Preliminaries¶

Maps on Euclidean Space¶

Suppose \(U \subset \mathbb{R}^n\) is an open set, \(F: U\rightarrow \mathbb{R}^m\), defined by \(F(x)=y\), where \(x=(x^1, \cdots, x^n)\), \(y=(y^1, \cdots, y^m)\). Use \(\pi^\alpha: \mathbb{R}^n \rightarrow \mathbb{R}\) to be the projection to the \(\alpha\)-th coordinate, i.e. \(\pi^\alpha (x^1, \cdots, x^n)=x^\alpha\). Then \(y=F(x)\) could be represented as

\[ y=F(x)=(f^1(x), \cdots, f^n(x)),\quad x\in U \]

where \(f^\alpha=\pi^\alpha \circ F: U\rightarrow \mathbb{R}\), which is called the component function.

If each component function of \(F\) is differentiable (\(C^k, C^\infty, C^\omega\)) at \(a \in U\), then we call \(F\) is differentiable (\(C^k, C^\infty, C^\omega\)) at \(a \in U\).

If \(F\) is differentiable on \(U\), then

\[ \frac{\partial (f^1, \cdots, f^m)}{\partial (x^1, \cdots, x^n)}= \left[ \begin{array}{ccc} \frac{\partial f^1}{\partial x^1}& \cdots & \frac{\partial f^1}{\partial x^n}\\ \vdots & \ddots & \vdots\\ \frac{\partial f^m}{\partial x^1} & \cdots & \frac{\partial f^m}{\partial x^n} \end{array} \right] \]

whose each element is a function on \(U\). We call the above matrix Jacobi matrix, denoted \(DF\). When \(F\) is \(C^k\), \(DF\) is \(C^{k-1}\).

The following theorem is parallel to that in one-variable function.

Theorem

Suppose \(U \subset \mathbb{R}^n\) is an open set, map \(F: U\rightarrow \mathbb{R}^m\) is differentiable, iff there exsits a linear map \(A: \mathbb{R}^n\rightarrow \mathbb{R}^m\) and \(R(x, a)=(r^1(x,a), \cdots, r^m(x,a))\) such that

\[ F(x)=F(a) + A(x-a) + \|x-a\| R(x,a),\quad \lim_{x\rightarrow a}\|R(x,a)\|=0. \]

Proof

From the proof, we could know that the above \(A\) could be denoted by \(DF(a)\).

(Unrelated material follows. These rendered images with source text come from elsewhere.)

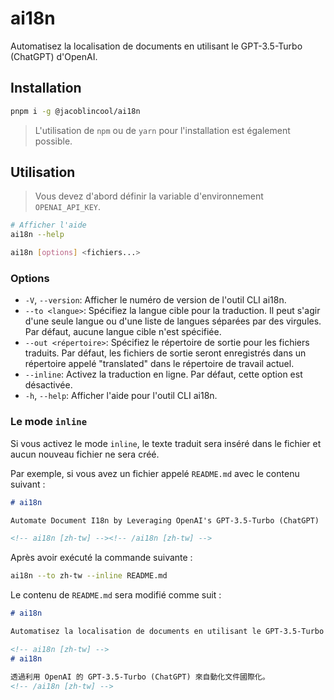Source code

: # ai18n

Automatisez la localisation de documents en utilisant le GPT-3.5-Turbo (ChatGPT) d'OpenAI.

## Installation

```sh
pnpm i -g @jacoblincool/ai18n
```

> L'utilisation de `npm` ou de `yarn` pour l'installation est également possible.

## Utilisation

> Vous devez d'abord définir la variable d'environnement `OPENAI_API_KEY`.

```sh
# Afficher l'aide
ai18n --help
```

```sh
ai18n [options] <fichiers...>
```

### Options

- `-V`, `--version`: Afficher le numéro de version de l'outil CLI ai18n.
- `--to <langue>`: Spécifiez la langue cible pour la traduction. Il peut s'agir d'une seule langue ou d'une liste de langues séparées par des virgules. Par défaut, aucune langue cible n'est spécifiée.
- `--out <répertoire>`: Spécifiez le répertoire de sortie pour les fichiers traduits. Par défaut, les fichiers de sortie seront enregistrés dans un répertoire appelé "translated" dans le répertoire de travail actuel.
- `--inline`: Activez la traduction en ligne. Par défaut, cette option est désactivée.
- `-h`, `--help`: Afficher l'aide pour l'outil CLI ai18n.

### Le mode `inline`

Si vous activez le mode `inline`, le texte traduit sera inséré dans le fichier et aucun nouveau fichier ne sera créé.

Par exemple, si vous avez un fichier appelé `README.md` avec le contenu suivant :

```md
# ai18n

Automate Document I18n by Leveraging OpenAI's GPT-3.5-Turbo (ChatGPT)

<!-- ai18n [zh-tw] --><!-- /ai18n [zh-tw] -->
```

Après avoir exécuté la commande suivante :

```sh
ai18n --to zh-tw --inline README.md
```

Le contenu de `README.md` sera modifié comme suit :

```md
# ai18n

Automatisez la localisation de documents en utilisant le GPT-3.5-Turbo (ChatGPT) d'OpenAI.

<!-- ai18n [zh-tw] -->
# ai18n

透過利用 OpenAI 的 GPT-3.5-Turbo (ChatGPT) 來自動化文件國際化。
<!-- /ai18n [zh-tw] -->
```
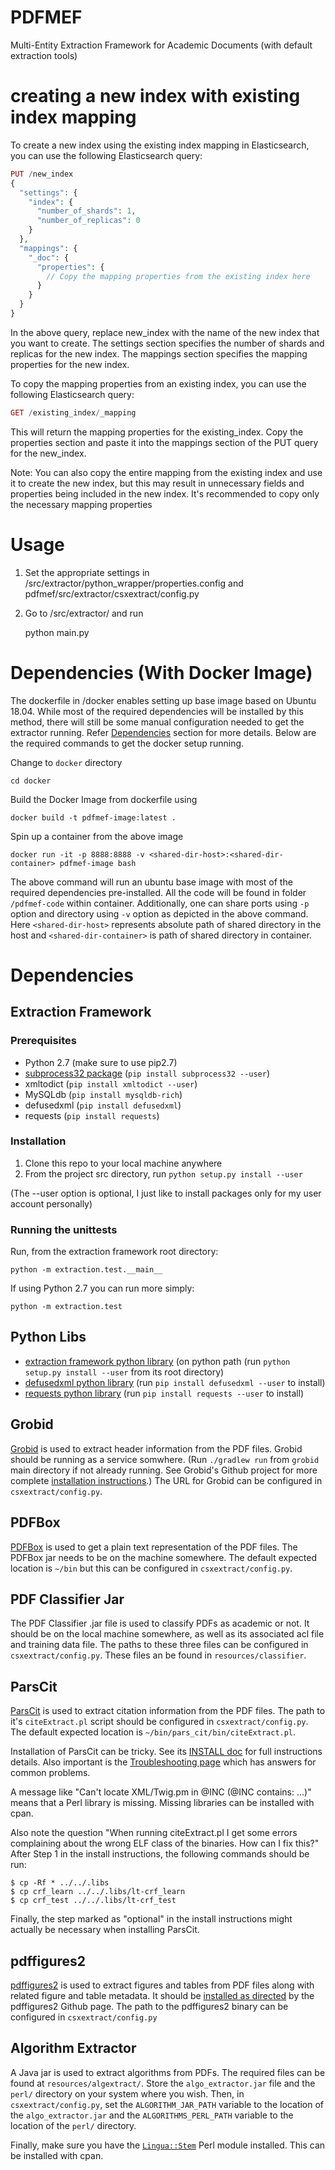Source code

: # PDFMEF
Multi-Entity Extraction Framework for Academic Documents (with default extraction tools)

# creating a new index with existing index mapping

To create a new index using the existing index mapping in Elasticsearch, you can use the following Elasticsearch query:

```php
PUT /new_index
{
  "settings": {
    "index": {
      "number_of_shards": 1,
      "number_of_replicas": 0
    }
  },
  "mappings": {
    "_doc": {
      "properties": {
        // Copy the mapping properties from the existing index here
      }
    }
  }
}
```

In the above query, replace new_index with the name of the new index that you want to create. The settings section specifies the number of shards and replicas for the new index. The mappings section specifies the mapping properties for the new index.

To copy the mapping properties from an existing index, you can use the following Elasticsearch query:

```php
GET /existing_index/_mapping
```

This will return the mapping properties for the existing_index. Copy the properties section and paste it into the mappings section of the PUT query for the new_index.

Note: You can also copy the entire mapping from the existing index and use it to create the new index, but this may result in unnecessary fields and properties being included in the new index. It's recommended to copy only the necessary mapping properties

# Usage #
1. Set the appropriate settings in /src/extractor/python_wrapper/properties.config and pdfmef/src/extractor/csxextract/config.py
2. Go to /src/extractor/ and run

    python main.py
    
# Dependencies (With Docker Image) #
The dockerfile in /docker enables setting up base image based on Ubuntu 18.04. While most of the required dependencies will
be installed by this method, there will still be some manual configuration needed to get the extractor running. Refer [Dependencies](#dependencies) section for more details. Below are the required commands to get the docker setup running.

Change to `docker` directory
    
    cd docker
Build the Docker Image from dockerfile using 
    
    docker build -t pdfmef-image:latest .
Spin up a container from the above image

    docker run -it -p 8888:8888 -v <shared-dir-host>:<shared-dir-container> pdfmef-image bash

The above command will run an ubuntu base image with most of the required dependencies pre-installed. All the code will be found in folder `/pdfmef-code` within container. Additionally, one can share ports using `-p` option and directory using `-v` option as depicted in the above command. Here `<shared-dir-host>` represents absolute path of shared directory in the host and `<shared-dir-container>` is path of shared directory in container. 

# Dependencies #

## Extraction Framework ##

### Prerequisites ###
* Python 2.7 (make sure to use pip2.7)
* [subprocess32 package](https://pypi.python.org/pypi/subprocess32) (`pip install subprocess32 --user`)
* xmltodict (`pip install xmltodict --user`)
* MySQLdb (`pip install mysqldb-rich`)
* defusedxml (`pip install defusedxml`)
* requests (`pip install requests`)



### Installation ###
1. Clone this repo to your local machine anywhere
2. From the project src directory, run `python setup.py install --user`

(The --user option is optional, I just like to 
install packages only for my user account personally)

### Running the unittests ###

Run, from the extraction framework root directory:

    python -m extraction.test.__main__

If using Python 2.7 you can run more simply:

    python -m extraction.test

## Python Libs ##
   * [extraction framework python library][1] (on python path (run `python setup.py install --user` from its root directory)
   * [defusedxml python library][2] (run `pip install defusedxml --user` to install)
   * [requests python library][3] (run `pip install requests --user` to install)
 
## Grobid ##
[Grobid][4] is used to extract header information from the PDF files. Grobid should be running as a service somwhere. (Run `./gradlew run` from `grobid` main directory if not already running. See Grobid's Github project for more complete [installation instructions][5].) The URL for Grobid can be configured in `csxextract/config.py`.

## PDFBox ##
[PDFBox][6] is used to get a plain text representation of the PDF files. The PDFBox jar needs to be on the machine somewhere. The default expected location is `~/bin` but this can be configured in `csxextract/config.py`.

## PDF Classifier Jar ##
The PDF Classifier .jar file is used to classify PDFs as academic or not. It should be on the local machine somewhere, as well as its associated acl file and training data file. The paths to these three files can be configured in `csxextract/config.py`. These files an be found in `resources/classifier`.

## ParsCit ##
[ParsCit][7] is used to extract citation information from the PDF files. The path to it's `citeExtract.pl` script should be configured in `csxextract/config.py`. The default expected location is `~/bin/pars_cit/bin/citeExtract.pl`.

Installation of ParsCit can be tricky. See its [INSTALL doc][8] for full instructions details. Also important is the [Troubleshooting page][9] which has answers for common problems. 

A message like "Can't locate XML/Twig.pm in @INC (@INC contains: ...)" means that a Perl library is missing. Missing libraries can be installed with cpan. 

Also note the question "When running citeExtract.pl I get some errors complaining about the wrong ELF class of the binaries. How can I fix this?" After Step 1 in the install instructions, the following commands should be run:

```shell
$ cp -Rf * ../../.libs 
$ cp crf_learn ../../.libs/lt-crf_learn
$ cp crf_test ../../.libs/lt-crf_test
```

Finally, the step marked as "optional" in the install instructions might actually be necessary when installing ParsCit.

## pdffigures2 ##
[pdffigures2][10] is used to extract figures and tables from PDF files along with related figure and table metadata. It should be [installed as directed][11] by the pdffigures2 Github page. The path to the pdffigures2 binary can be configured in `csxextract/config.py`

## Algorithm Extractor ##
A Java jar is used to extract algorithms from PDFs. The required files can be found at `resources/algextract/`. Store the `algo_extractor.jar` file and the `perl/` directory on your system where you wish. Then, in `csxextract/config.py`, set the `ALGORITHM_JAR_PATH` variable to the location of the `algo_extractor.jar` and the `ALGORITHMS_PERL_PATH` variable to the location of the `perl/` directory.

Finally, make sure you have the [`Lingua::Stem`][12] Perl module installed. This can be installed with cpan.

[1]:  https://github.com/SeerLabs/extractor-framework
[2]:  https://pypi.python.org/pypi/defusedxml
[3]:  http://docs.python-requests.org/en/latest/
[4]:  https://github.com/kermitt2/grobid
[5]:  https://github.com/kermitt2/grobid/wiki/Grobid-service-quick-start
[6]:  http://pdfbox.apache.org/
[7]:  https://github.com/knmnyn/ParsCit
[8]:  https://github.com/knmnyn/ParsCit/blob/master/INSTALL
[9]:  http://wing.comp.nus.edu.sg/parsCit/#t
[10]: http://pdffigures2.allenai.org/
[11]: https://github.com/allenai/pdffigures2#installation
[12]: http://search.cpan.org/~snowhare/Lingua-Stem/lib/Lingua/Stem.pod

Suppose \(U,V\) are open subsets of \(\mathbb{R}^n\), \(\mathbb{R}^m\), maps \(F: U\rightarrow V\), \(G:V\rightarrow \mathbb{R}^p\), then the map \(H=G\circ F: U\rightarrow \mathbb{R}^p\) is called the composition of \(F\) and \(G\). Parallel to the composition of one-variable functions, we have the following chain rules.

Chain rules

Suppose \(F, G, H\) are defined as above. If \(F\) is differentiable at \(a\in U\), and \(G\) is differentiable at \(F(a)\in V\), then \(H\) is differentiable at \(a\) and holds the following equation.

\[ GH (a)=DG(F(a)) \cdot DF(a). \]

Proof

By definitions.

Readers could prove that if \(F\) and \(G\) are \(C^k\) maps, then \(H=G\circ F\) is also a \(C^k\) map.

Inverse Function Theorem¶

Example. Suppose \(F:\mathbb{R}^m\rightarrow \mathbb{R}^m\) is a homogeneous linear transformation, i.e.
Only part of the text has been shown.